Critics have a point when they look at this list and worry that IPAB will resort to cutting provider payments, which could mean that fewer providers will be willing to take on Medicare patients and that could limit access to care, which some members of Congress liken to rationing. Sebelius is quick to point out that while reductions in provider payments might mean that some Medicare providers would decide to no longer deliver a service "that is just like the way it works in private health insurance."
Who are these people? The president will appoint individual IPAB members who must be confirmed by the Senate and will serve six-year terms. The Affordable Care Act mentions expertise in things like health finance and economics, actuarial science, and health facility management. Among the membership requirements: employers, physicians, consumers and experts in prescription drug benefits. The president hasn't made the appointments a top priority even though the initial board funding is scheduled to kick in October 2011.
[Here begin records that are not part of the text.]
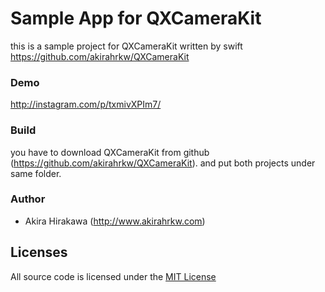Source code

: # Sample App for QXCameraKit

this is a sample project for QXCameraKit written by swift
https://github.com/akirahrkw/QXCameraKit

### Demo

http://instagram.com/p/txmivXPIm7/

### Build

you have to download QXCameraKit from github (https://github.com/akirahrkw/QXCameraKit).
and put both projects under same folder.

### Author
* Akira Hirakawa (http://www.akirahrkw.com)

## Licenses
All source code is licensed under the [MIT License](http://opensource.org/licenses/MIT)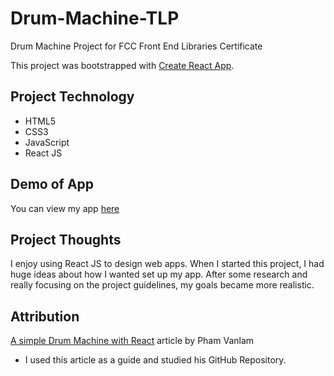 # Drum-Machine-TLP
Drum Machine Project for FCC Front End Libraries Certificate

This project was bootstrapped with [Create React App](https://github.com/facebook/create-react-app).
## Project Technology
- HTML5
- CSS3 
- JavaScript
- React JS

## Demo of App
You can view my app [here](https://tlanetterose.github.io/Drum-Machine-TLP/)

## Project Thoughts
I enjoy using React JS to design web apps. When I started this project, I had huge ideas about how I wanted set up my app. After some research and really focusing on the project guidelines, my goals became more realistic. 

## Attribution
[A simple Drum Machine with React](https://reactjsexample.com/a-simple-drum-machine-with-react/) article by Pham Vanlam
- I used this article as a guide and studied his GitHub Repository.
It's unnecessary. Secretary Sebelius has said that according to the CBO, the Affordable Care Act is doing such a great job reducing costs that the board probably wouldn't need to take any action for at least 10 years. She made that comment to ease the minds of opponents, but think about this: there will be 15 members making about $165,000 per year. That's $2.4 million in salaries for the board members only.
Add to that staff, rent and travel and the annual budget could easily reach $3.4 million. In 10 years that's $34 million. Actually, Sebelius is simplifying the job of the IPAB, which will need to keep up with healthcare costs, utilization numbers, patient access to care and quality issues, so it can step in when needed to make proposals to keep Medicare costs from growing out of control.
What's going to happen? HR 452 has been going nowhere fast, even with more than one-third of the House signed on as co-sponsors. It was introduced in January 2011 and referred to the House Subcommittee on Health in February where it still sits. Despite the recent hearing, the subcommittee hasn't scheduled a vote on the bill.
At one time there was a push to attach the bill to legislation raising the debt-ceiling but that seems unlikely given the way debt ceiling debate has been going. But there's still a chance that an amendment to repeal of IPAB could be attached to any number of bills. There has been some talk of reviving a version of HR 452 for the Fall when debt ceiling crisis is resolved (hopefully) and more attention can be focused on IPAB.